Last year 10,207 asylum seekers were allowed to stay in Belgium for humanitarian reasons - mostly since their case was taking too long to process. 11,725 asylum seekers were expelled or not allowed in.
In 3,291 cases the asylum seekers were given permanent residence and in 2,101 temporary.
The amount of asylum requests in 2006 is an all time low since 1990.
Meanwhile:
The Belgian Interior Minister Patrick Dewael (Flemish liberal) and his Flemish counterpart Marino Keulen (liberal) have commissioned a new report to find out how many people are staying in Belgium illegally.
The work has been entrusted to the Belgian sociologist and criminologist Marion Van San, who will do the job together with two colleagues at the Erasmus University in Rotterdam (The Netherlands).
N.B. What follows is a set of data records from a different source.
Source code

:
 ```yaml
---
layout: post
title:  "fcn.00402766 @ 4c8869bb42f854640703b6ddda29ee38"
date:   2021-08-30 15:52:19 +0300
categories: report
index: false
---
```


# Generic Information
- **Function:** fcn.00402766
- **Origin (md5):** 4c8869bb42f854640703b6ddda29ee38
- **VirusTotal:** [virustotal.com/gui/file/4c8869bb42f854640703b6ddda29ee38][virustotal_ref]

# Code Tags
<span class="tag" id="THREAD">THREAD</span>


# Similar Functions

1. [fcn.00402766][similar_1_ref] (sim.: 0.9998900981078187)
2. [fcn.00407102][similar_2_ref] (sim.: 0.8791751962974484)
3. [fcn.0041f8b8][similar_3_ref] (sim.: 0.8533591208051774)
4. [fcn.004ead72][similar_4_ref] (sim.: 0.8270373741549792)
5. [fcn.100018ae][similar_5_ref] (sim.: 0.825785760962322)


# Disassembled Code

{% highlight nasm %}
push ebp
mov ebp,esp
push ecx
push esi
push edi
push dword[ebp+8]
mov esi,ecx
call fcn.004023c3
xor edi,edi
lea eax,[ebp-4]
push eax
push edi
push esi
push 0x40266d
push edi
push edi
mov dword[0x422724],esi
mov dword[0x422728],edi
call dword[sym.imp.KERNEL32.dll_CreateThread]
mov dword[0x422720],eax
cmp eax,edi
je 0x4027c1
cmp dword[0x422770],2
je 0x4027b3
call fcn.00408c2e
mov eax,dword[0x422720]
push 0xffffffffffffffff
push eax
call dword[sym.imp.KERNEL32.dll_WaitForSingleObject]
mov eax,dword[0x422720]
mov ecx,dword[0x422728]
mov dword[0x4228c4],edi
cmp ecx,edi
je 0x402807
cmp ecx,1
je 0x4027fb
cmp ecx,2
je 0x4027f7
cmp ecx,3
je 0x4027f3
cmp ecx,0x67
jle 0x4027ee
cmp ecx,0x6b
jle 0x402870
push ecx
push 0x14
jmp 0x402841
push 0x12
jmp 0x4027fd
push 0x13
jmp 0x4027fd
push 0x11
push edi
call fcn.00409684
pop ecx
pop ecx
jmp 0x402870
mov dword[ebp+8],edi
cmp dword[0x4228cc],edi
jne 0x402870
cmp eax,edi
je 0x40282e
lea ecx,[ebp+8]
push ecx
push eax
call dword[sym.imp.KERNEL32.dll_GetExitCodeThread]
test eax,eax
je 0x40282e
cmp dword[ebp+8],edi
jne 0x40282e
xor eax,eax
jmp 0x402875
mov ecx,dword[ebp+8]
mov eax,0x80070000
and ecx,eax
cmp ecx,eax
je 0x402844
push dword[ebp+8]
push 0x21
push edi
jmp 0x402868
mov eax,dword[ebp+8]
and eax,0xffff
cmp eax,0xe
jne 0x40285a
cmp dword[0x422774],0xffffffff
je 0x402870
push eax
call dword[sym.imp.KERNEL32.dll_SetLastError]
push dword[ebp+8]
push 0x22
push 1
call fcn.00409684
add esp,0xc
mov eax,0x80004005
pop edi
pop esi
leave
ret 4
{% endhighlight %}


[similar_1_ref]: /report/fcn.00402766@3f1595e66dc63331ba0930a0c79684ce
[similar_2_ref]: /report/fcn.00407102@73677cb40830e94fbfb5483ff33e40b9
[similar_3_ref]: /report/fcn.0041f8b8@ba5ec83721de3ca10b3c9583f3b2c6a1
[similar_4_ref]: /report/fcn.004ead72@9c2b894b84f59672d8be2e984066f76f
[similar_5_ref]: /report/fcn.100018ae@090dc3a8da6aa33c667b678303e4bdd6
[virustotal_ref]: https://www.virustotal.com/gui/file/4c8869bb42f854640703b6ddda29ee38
The sociologist has been asked to find out how many people are staying in Belgium illegally, how they arrived here, what their motives are and how they live.
The team will also examine whether the accession of new member states to the European Union has triggered a new influx of illegals.
The Belgian ministers also want to know how often illegals deal with the police and in connection with which kinds of crimes this happens.
The Belgian-Dutch team is also looking at who provides help, shelter and support for illegals and in which way this happens.
So far the scientists got interviewers to speak with 120 families of people staying in the country illegally. The research involves people from Antwerp, Ghent (East Flanders) and Brussels.
The interviewers have the same nationality as the illegals and as a result were able to contact these people more easily via pubs and non profit organisations.
The report should be ready by the spring.
The decision to involve criminologist Marion Van San has raised an eyebrow in certain quarters. In 2001 the scientist examined the crime share immigrant youngsters had in the total crime statistics.
At the time several politicians were unhappy with the way this report dealt with the issue.